Bei der Zubereitung von Rotkohlgemüse gibt es einige Tipps und Tricks, die Ihnen helfen können, ein perfektes Ergebnis zu erzielen. Ein häufiger Fehler ist es, den Kohl nicht ausreichend zu kneten, was dazu führen kann, dass er nicht gleichmäßig gar wird. Achten Sie darauf, den Kohl mit Salz, Zucker und Apfelessig gründlich durchzuhandeln, damit die Aromen sich gut entfalten können. Verwenden Sie beim Anschwitzen der Zwiebeln nur niedrigere Temperaturen, um ein Anbrennen zu verhindern.
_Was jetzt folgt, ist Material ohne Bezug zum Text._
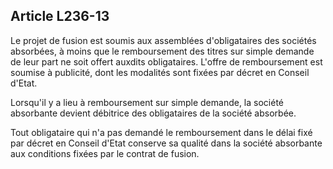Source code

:Article L236-13
----
Le projet de fusion est soumis aux assemblées d'obligataires des sociétés
absorbées, à moins que le remboursement des titres sur simple demande de leur
part ne soit offert auxdits obligataires. L'offre de remboursement est soumise à
publicité, dont les modalités sont fixées par décret en Conseil d'Etat.

Lorsqu'il y a lieu à remboursement sur simple demande, la société absorbante
devient débitrice des obligataires de la société absorbée.

Tout obligataire qui n'a pas demandé le remboursement dans le délai fixé par
décret en Conseil d'Etat conserve sa qualité dans la société absorbante aux
conditions fixées par le contrat de fusion.
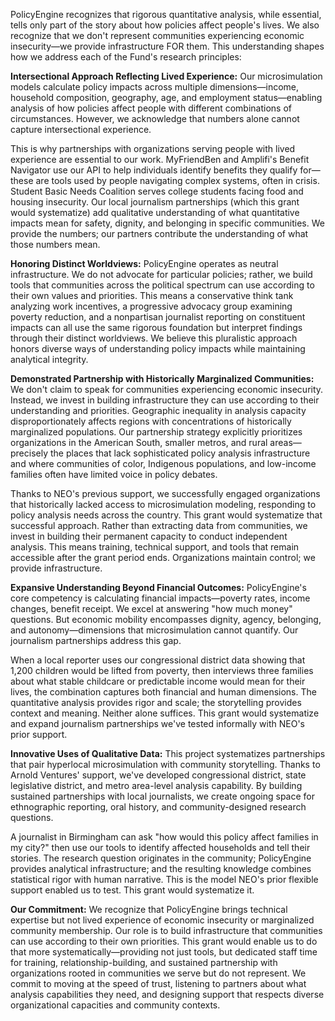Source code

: PolicyEngine recognizes that rigorous quantitative analysis, while essential, tells only part of the story about how policies affect people's lives. We also recognize that we don't represent communities experiencing economic insecurity—we provide infrastructure FOR them. This understanding shapes how we address each of the Fund's research principles:

**Intersectional Approach Reflecting Lived Experience:**
Our microsimulation models calculate policy impacts across multiple dimensions—income, household composition, geography, age, and employment status—enabling analysis of how policies affect people with different combinations of circumstances. However, we acknowledge that numbers alone cannot capture intersectional experience.

This is why partnerships with organizations serving people with lived experience are essential to our work. MyFriendBen and Amplifi's Benefit Navigator use our API to help individuals identify benefits they qualify for—these are tools used by people navigating complex systems, often in crisis. Student Basic Needs Coalition serves college students facing food and housing insecurity. Our local journalism partnerships (which this grant would systematize) add qualitative understanding of what quantitative impacts mean for safety, dignity, and belonging in specific communities. We provide the numbers; our partners contribute the understanding of what those numbers mean.

**Honoring Distinct Worldviews:**
PolicyEngine operates as neutral infrastructure. We do not advocate for particular policies; rather, we build tools that communities across the political spectrum can use according to their own values and priorities. This means a conservative think tank analyzing work incentives, a progressive advocacy group examining poverty reduction, and a nonpartisan journalist reporting on constituent impacts can all use the same rigorous foundation but interpret findings through their distinct worldviews. We believe this pluralistic approach honors diverse ways of understanding policy impacts while maintaining analytical integrity.

**Demonstrated Partnership with Historically Marginalized Communities:**
We don't claim to speak for communities experiencing economic insecurity. Instead, we invest in building infrastructure they can use according to their understanding and priorities. Geographic inequality in analysis capacity disproportionately affects regions with concentrations of historically marginalized populations. Our partnership strategy explicitly prioritizes organizations in the American South, smaller metros, and rural areas—precisely the places that lack sophisticated policy analysis infrastructure and where communities of color, Indigenous populations, and low-income families often have limited voice in policy debates.

Thanks to NEO's previous support, we successfully engaged organizations that historically lacked access to microsimulation modeling, responding to policy analysis needs across the country. This grant would systematize that successful approach. Rather than extracting data from communities, we invest in building their permanent capacity to conduct independent analysis. This means training, technical support, and tools that remain accessible after the grant period ends. Organizations maintain control; we provide infrastructure.

**Expansive Understanding Beyond Financial Outcomes:**
PolicyEngine's core competency is calculating financial impacts—poverty rates, income changes, benefit receipt. We excel at answering "how much money" questions. But economic mobility encompasses dignity, agency, belonging, and autonomy—dimensions that microsimulation cannot quantify. Our journalism partnerships address this gap.

When a local reporter uses our congressional district data showing that 1,200 children would be lifted from poverty, then interviews three families about what stable childcare or predictable income would mean for their lives, the combination captures both financial and human dimensions. The quantitative analysis provides rigor and scale; the storytelling provides context and meaning. Neither alone suffices. This grant would systematize and expand journalism partnerships we've tested informally with NEO's prior support.

**Innovative Uses of Qualitative Data:**
This project systematizes partnerships that pair hyperlocal microsimulation with community storytelling. Thanks to Arnold Ventures' support, we've developed congressional district, state legislative district, and metro area-level analysis capability. By building sustained partnerships with local journalists, we create ongoing space for ethnographic reporting, oral history, and community-designed research questions.

A journalist in Birmingham can ask "how would this policy affect families in my city?" then use our tools to identify affected households and tell their stories. The research question originates in the community; PolicyEngine provides analytical infrastructure; and the resulting knowledge combines statistical rigor with human narrative. This is the model NEO's prior flexible support enabled us to test. This grant would systematize it.

**Our Commitment:**
We recognize that PolicyEngine brings technical expertise but not lived experience of economic insecurity or marginalized community membership. Our role is to build infrastructure that communities can use according to their own priorities. This grant would enable us to do that more systematically—providing not just tools, but dedicated staff time for training, relationship-building, and sustained partnership with organizations rooted in communities we serve but do not represent. We commit to moving at the speed of trust, listening to partners about what analysis capabilities they need, and designing support that respects diverse organizational capacities and community contexts.
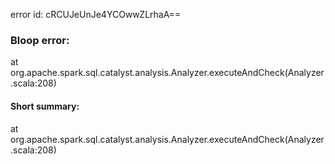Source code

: error id: cRCUJeUnJe4YCOwwZLrhaA==
### Bloop error:

at org.apache.spark.sql.catalyst.analysis.Analyzer.executeAndCheck(Analyzer.scala:208)
#### Short summary: 

at org.apache.spark.sql.catalyst.analysis.Analyzer.executeAndCheck(Analyzer.scala:208)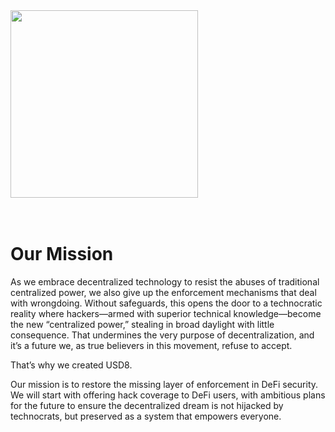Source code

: <img src="https://usd8.finance/assets/tyche.png" width="300" />
<br/>
<br/>
<br/>

# Our Mission
As we embrace decentralized technology to resist the abuses of traditional centralized power, we also give up the enforcement mechanisms that deal with wrongdoing. Without safeguards, this opens the door to a technocratic reality where hackers—armed with superior technical knowledge—become the new “centralized power,” stealing in broad daylight with little consequence. That undermines the very purpose of decentralization, and it’s a future we, as true believers in this movement, refuse to accept.

That’s why we created USD8.

Our mission is to restore the missing layer of enforcement in DeFi security. We will start with offering hack coverage to DeFi users, with ambitious plans for the future to ensure the decentralized dream is not hijacked by technocrats, but preserved as a system that empowers everyone.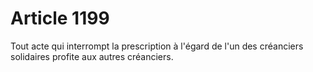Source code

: # Article 1199

Tout acte qui interrompt la prescription à l'égard de l'un des créanciers solidaires profite aux autres créanciers.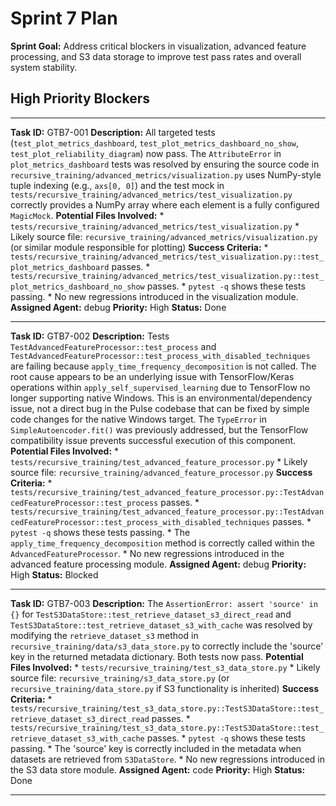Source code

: # Sprint 7 Plan

**Sprint Goal:** Address critical blockers in visualization, advanced feature processing, and S3 data storage to improve test pass rates and overall system stability.

## High Priority Blockers

---

**Task ID:** GTB7-001
**Description:** All targeted tests (`test_plot_metrics_dashboard`, `test_plot_metrics_dashboard_no_show`, `test_plot_reliability_diagram`) now pass. The `AttributeError` in `plot_metrics_dashboard` tests was resolved by ensuring the source code in `recursive_training/advanced_metrics/visualization.py` uses NumPy-style tuple indexing (e.g., `axs[0, 0]`) and the test mock in `tests/recursive_training/advanced_metrics/test_visualization.py` correctly provides a NumPy array where each element is a fully configured `MagicMock`.
**Potential Files Involved:**
    *   `tests/recursive_training/advanced_metrics/test_visualization.py`
    *   Likely source file: `recursive_training/advanced_metrics/visualization.py` (or similar module responsible for plotting)
**Success Criteria:**
    *   `tests/recursive_training/advanced_metrics/test_visualization.py::test_plot_metrics_dashboard` passes.
    *   `tests/recursive_training/advanced_metrics/test_visualization.py::test_plot_metrics_dashboard_no_show` passes.
    *   `pytest -q` shows these tests passing.
    *   No new regressions introduced in the visualization module.
**Assigned Agent:** debug
**Priority:** High
**Status:** Done

---

**Task ID:** GTB7-002
**Description:** Tests `TestAdvancedFeatureProcessor::test_process` and `TestAdvancedFeatureProcessor::test_process_with_disabled_techniques` are failing because `apply_time_frequency_decomposition` is not called. The root cause appears to be an underlying issue with TensorFlow/Keras operations within `apply_self_supervised_learning` due to TensorFlow no longer supporting native Windows. This is an environmental/dependency issue, not a direct bug in the Pulse codebase that can be fixed by simple code changes for the native Windows target. The `TypeError` in `SimpleAutoencoder.fit()` was previously addressed, but the TensorFlow compatibility issue prevents successful execution of this component.
**Potential Files Involved:**
    *   `tests/recursive_training/test_advanced_feature_processor.py`
    *   Likely source file: `recursive_training/advanced_feature_processor.py`
**Success Criteria:**
    *   `tests/recursive_training/test_advanced_feature_processor.py::TestAdvancedFeatureProcessor::test_process` passes.
    *   `tests/recursive_training/test_advanced_feature_processor.py::TestAdvancedFeatureProcessor::test_process_with_disabled_techniques` passes.
    *   `pytest -q` shows these tests passing.
    *   The `apply_time_frequency_decomposition` method is correctly called within the `AdvancedFeatureProcessor`.
    *   No new regressions introduced in the advanced feature processing module.
**Assigned Agent:** debug
**Priority:** High
**Status:** Blocked

---

**Task ID:** GTB7-003
**Description:** The `AssertionError: assert 'source' in {}` for `TestS3DataStore::test_retrieve_dataset_s3_direct_read` and `TestS3DataStore::test_retrieve_dataset_s3_with_cache` was resolved by modifying the `retrieve_dataset_s3` method in `recursive_training/data/s3_data_store.py` to correctly include the 'source' key in the returned metadata dictionary. Both tests now pass.
**Potential Files Involved:**
    *   `tests/recursive_training/test_s3_data_store.py`
    *   Likely source file: `recursive_training/s3_data_store.py` (or `recursive_training/data_store.py` if S3 functionality is inherited)
**Success Criteria:**
    *   `tests/recursive_training/test_s3_data_store.py::TestS3DataStore::test_retrieve_dataset_s3_direct_read` passes.
    *   `tests/recursive_training/test_s3_data_store.py::TestS3DataStore::test_retrieve_dataset_s3_with_cache` passes.
    *   `pytest -q` shows these tests passing.
    *   The 'source' key is correctly included in the metadata when datasets are retrieved from `S3DataStore`.
    *   No new regressions introduced in the S3 data store module.
**Assigned Agent:** code
**Priority:** High
**Status:** Done

---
Die Gewürze können in einem Teesieb oder Gewürzsäckchen gebunden werden, um das spätere Entfernen zu erleichtern. Zudem empfiehlt es sich, während des Schmorens immer mal wieder in den Topf zu schauen und gegebenenfalls etwas Flüssigkeit nachzugießen, um ein Anbrennen zu vermeiden.

Variationen & Alternativen: Abwandlungen, saisonale Varianten

Rotkohlgemüse lässt sich hervorragend variieren und an die jeweilige Saison anpassen. So können Sie beispielsweise zusätzlich mit Gewürzen wie Ingwer oder Nelken experimentieren, um dem Gericht eine besondere Note zu verleihen. Auch die Zugabe von anderen Früchten, wie Birnen oder Granatapfelkernen, kann dem Rotkohlgemüse eine interessante Süße verleihen. Für eine vegane Variante kann das Schmalz durch pflanzliche Fette ersetzt werden, was dem Gericht ebenso einen köstlichen Geschmack verleiht. Zudem lässt sich das Gericht hervorragend mit anderen Gemüsesorten wie Karotten oder Äpfeln kombinieren, um die Vielfalt auf dem Teller zu erhöhen.

Serviervorschläge: Beilagen, Getränke, Weinempfehlung, Anrichtung

Rotkohlgemüse ist ein vielseitiges Gericht, das sich hervorragend mit verschiedenen Beilagen kombinieren lässt. Traditionell wird es oft zu Braten, Wild oder Geflügel serviert, kann aber auch als vegetarische Hauptspeise überzeugen. Eine klassische Beilage dazu sind Kartoffelknödel oder pürierte Kartoffeln, die die Aromen des Rotkohls perfekt ergänzen. Für den Getränkebegleiter empfehlen wir einen trockenen Rotwein, der die fruchtigen und süßlichen Noten des Gerichts unterstreicht. Bei der Anrichtung können Sie das Rotkohlgemüse in einer tiefen Schale servieren und mit einigen frischen Kräutern garnieren, um das Gericht optisch ansprechend zu gestalten.

In unseren Kochateliers und dem Kochkurs „Wir lassen Dich schmoren“ lernen Sie nicht nur die Zubereitung dieses köstlichen Rotkohlgemüses, sondern auch viele weitere Techniken des Schmorens. Genießen Sie das gemeinschaftliche Kochen und entdecken Sie die Vielfalt der deutschen Küche in einer inspirierenden Atmosphäre.